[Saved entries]
+-------+

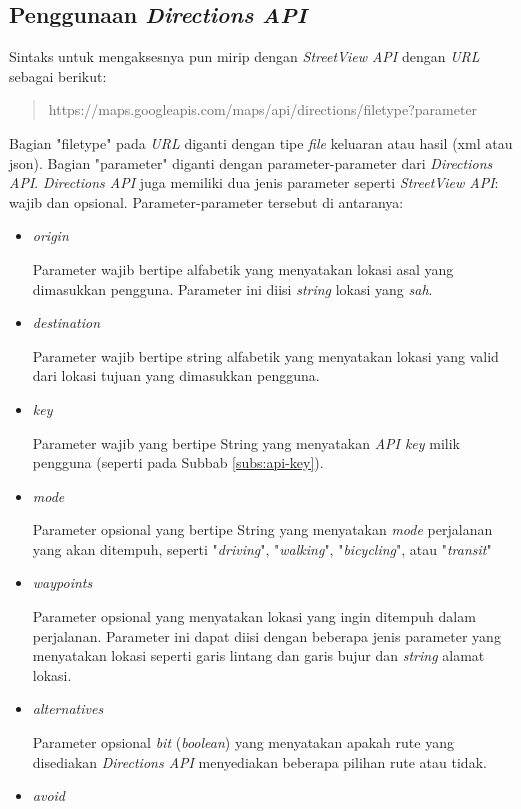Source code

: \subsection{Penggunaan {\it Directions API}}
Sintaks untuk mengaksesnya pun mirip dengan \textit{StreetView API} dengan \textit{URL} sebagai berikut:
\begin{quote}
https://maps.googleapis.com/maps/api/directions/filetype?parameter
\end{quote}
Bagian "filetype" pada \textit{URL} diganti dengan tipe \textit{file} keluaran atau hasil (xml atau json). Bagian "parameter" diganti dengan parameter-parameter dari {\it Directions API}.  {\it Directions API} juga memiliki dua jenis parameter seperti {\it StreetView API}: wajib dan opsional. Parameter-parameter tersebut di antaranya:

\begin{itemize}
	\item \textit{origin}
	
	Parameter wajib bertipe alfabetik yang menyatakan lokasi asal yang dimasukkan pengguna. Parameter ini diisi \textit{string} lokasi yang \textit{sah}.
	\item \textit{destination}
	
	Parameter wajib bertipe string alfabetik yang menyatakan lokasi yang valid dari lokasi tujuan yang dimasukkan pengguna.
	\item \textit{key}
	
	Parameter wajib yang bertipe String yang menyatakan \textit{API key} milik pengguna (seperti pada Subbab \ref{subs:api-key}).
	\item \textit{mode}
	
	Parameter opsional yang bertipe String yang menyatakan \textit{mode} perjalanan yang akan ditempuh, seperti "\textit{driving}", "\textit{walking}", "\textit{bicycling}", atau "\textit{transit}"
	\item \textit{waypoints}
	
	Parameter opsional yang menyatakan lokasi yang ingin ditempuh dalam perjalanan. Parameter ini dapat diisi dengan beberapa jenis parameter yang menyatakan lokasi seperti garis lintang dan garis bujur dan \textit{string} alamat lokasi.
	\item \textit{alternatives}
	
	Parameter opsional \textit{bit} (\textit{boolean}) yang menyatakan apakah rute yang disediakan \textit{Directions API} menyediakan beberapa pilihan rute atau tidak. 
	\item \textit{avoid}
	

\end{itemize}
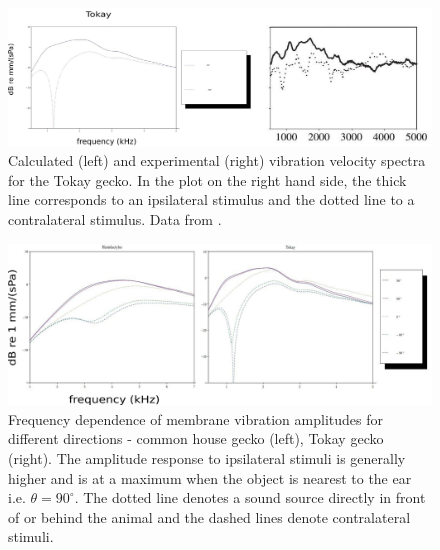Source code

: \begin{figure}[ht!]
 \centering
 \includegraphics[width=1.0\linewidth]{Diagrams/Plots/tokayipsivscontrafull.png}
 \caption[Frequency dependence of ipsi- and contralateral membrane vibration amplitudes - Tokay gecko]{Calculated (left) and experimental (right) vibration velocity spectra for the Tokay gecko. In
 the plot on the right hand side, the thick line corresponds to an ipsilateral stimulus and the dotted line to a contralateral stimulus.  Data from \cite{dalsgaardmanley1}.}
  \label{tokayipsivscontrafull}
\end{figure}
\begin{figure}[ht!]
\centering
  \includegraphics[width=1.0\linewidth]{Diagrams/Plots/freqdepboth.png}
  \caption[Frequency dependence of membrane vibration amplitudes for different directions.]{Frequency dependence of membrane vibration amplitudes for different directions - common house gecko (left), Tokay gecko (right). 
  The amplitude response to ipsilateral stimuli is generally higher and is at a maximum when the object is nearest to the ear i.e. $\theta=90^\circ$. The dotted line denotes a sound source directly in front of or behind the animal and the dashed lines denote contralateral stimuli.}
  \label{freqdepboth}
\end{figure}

+-------+

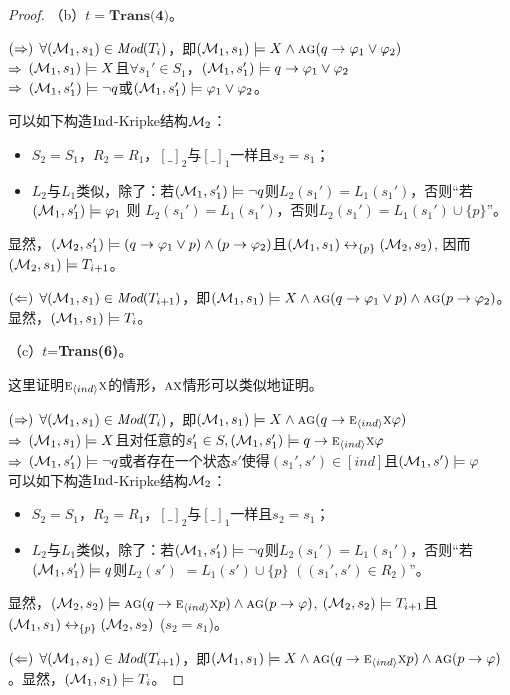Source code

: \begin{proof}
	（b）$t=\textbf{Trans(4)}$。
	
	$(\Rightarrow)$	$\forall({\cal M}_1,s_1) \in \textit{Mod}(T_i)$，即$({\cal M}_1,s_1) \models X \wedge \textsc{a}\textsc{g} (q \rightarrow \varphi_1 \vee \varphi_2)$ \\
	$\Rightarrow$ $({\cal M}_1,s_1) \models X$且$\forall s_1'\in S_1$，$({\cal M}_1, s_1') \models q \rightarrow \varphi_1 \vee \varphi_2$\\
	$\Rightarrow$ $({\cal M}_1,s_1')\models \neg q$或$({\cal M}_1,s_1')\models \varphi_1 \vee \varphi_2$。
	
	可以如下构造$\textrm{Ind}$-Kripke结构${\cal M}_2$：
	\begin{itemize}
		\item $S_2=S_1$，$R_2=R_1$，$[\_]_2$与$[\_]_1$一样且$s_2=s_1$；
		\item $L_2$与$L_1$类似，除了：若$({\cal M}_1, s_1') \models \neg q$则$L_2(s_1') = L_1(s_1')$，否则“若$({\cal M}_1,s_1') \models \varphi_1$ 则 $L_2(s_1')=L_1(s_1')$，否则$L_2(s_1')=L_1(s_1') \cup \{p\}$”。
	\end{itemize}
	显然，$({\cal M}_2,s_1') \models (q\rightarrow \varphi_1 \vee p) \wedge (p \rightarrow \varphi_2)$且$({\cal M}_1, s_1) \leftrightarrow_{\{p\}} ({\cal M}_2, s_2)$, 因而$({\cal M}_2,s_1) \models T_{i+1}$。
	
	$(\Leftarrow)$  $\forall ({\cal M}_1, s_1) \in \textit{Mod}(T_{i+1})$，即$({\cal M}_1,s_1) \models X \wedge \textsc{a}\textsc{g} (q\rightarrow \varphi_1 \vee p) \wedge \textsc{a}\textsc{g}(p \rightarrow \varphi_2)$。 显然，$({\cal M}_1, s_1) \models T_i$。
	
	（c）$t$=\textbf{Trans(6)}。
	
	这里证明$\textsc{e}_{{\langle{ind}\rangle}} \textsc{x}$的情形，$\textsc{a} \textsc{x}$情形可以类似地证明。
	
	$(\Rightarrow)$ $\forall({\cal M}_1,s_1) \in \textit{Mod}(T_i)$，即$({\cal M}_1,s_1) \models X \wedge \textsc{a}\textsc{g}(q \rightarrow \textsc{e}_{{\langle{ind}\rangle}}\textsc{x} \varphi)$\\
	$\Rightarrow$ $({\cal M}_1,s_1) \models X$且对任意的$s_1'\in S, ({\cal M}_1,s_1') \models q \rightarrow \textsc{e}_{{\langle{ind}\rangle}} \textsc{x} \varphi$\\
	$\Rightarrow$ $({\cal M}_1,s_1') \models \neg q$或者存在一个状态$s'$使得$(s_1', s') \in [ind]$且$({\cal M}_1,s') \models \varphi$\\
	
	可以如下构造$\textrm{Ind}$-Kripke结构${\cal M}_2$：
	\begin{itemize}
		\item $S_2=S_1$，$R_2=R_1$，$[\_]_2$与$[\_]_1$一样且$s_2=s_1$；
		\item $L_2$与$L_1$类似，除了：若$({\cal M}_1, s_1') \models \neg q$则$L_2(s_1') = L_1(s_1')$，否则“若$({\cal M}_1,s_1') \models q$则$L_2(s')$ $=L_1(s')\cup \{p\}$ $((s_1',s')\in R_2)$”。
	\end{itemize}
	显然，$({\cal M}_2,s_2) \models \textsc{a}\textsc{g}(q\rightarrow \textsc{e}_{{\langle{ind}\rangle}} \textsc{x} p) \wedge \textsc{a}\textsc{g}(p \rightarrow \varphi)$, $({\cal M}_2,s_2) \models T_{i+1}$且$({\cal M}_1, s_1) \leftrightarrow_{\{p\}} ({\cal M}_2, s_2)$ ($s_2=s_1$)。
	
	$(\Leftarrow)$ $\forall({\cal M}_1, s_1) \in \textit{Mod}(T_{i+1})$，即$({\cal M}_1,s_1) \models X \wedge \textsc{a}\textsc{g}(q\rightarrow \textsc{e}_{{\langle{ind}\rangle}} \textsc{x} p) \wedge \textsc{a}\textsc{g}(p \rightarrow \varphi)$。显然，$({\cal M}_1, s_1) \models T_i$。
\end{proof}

+-------+

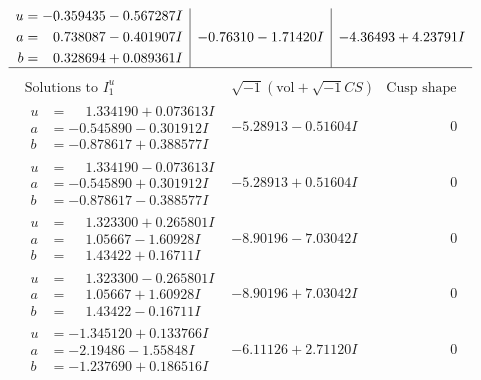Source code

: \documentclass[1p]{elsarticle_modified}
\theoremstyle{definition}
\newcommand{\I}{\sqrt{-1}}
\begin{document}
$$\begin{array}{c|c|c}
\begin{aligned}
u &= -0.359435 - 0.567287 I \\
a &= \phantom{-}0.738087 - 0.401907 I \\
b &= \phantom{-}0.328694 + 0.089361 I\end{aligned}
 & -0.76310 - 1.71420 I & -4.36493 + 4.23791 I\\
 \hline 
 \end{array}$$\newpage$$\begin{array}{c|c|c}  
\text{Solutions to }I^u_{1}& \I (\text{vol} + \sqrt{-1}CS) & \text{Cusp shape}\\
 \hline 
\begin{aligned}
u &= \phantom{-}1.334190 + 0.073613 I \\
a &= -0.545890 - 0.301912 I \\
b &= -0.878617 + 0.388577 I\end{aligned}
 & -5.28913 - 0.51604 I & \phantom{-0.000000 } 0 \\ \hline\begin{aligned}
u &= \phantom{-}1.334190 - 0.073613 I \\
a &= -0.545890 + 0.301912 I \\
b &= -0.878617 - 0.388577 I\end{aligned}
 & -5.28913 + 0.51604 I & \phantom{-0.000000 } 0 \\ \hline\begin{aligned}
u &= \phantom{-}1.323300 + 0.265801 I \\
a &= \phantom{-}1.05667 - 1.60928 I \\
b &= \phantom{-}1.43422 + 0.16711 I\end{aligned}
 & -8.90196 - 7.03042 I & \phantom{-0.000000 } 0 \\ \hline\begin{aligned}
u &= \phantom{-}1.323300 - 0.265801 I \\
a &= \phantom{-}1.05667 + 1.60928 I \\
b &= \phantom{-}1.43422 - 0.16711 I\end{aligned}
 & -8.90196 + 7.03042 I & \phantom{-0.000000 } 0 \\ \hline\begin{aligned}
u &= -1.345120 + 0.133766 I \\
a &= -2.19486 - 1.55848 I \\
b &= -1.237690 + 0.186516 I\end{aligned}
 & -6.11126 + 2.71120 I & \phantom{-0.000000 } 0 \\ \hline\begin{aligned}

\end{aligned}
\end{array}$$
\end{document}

+-------+

Scan the records for the word "array", and copy each line where it is found.

$$\begin{array}{c|c|c}
 \end{array}$$\newpage$$\begin{array}{c|c|c}  
\end{array}$$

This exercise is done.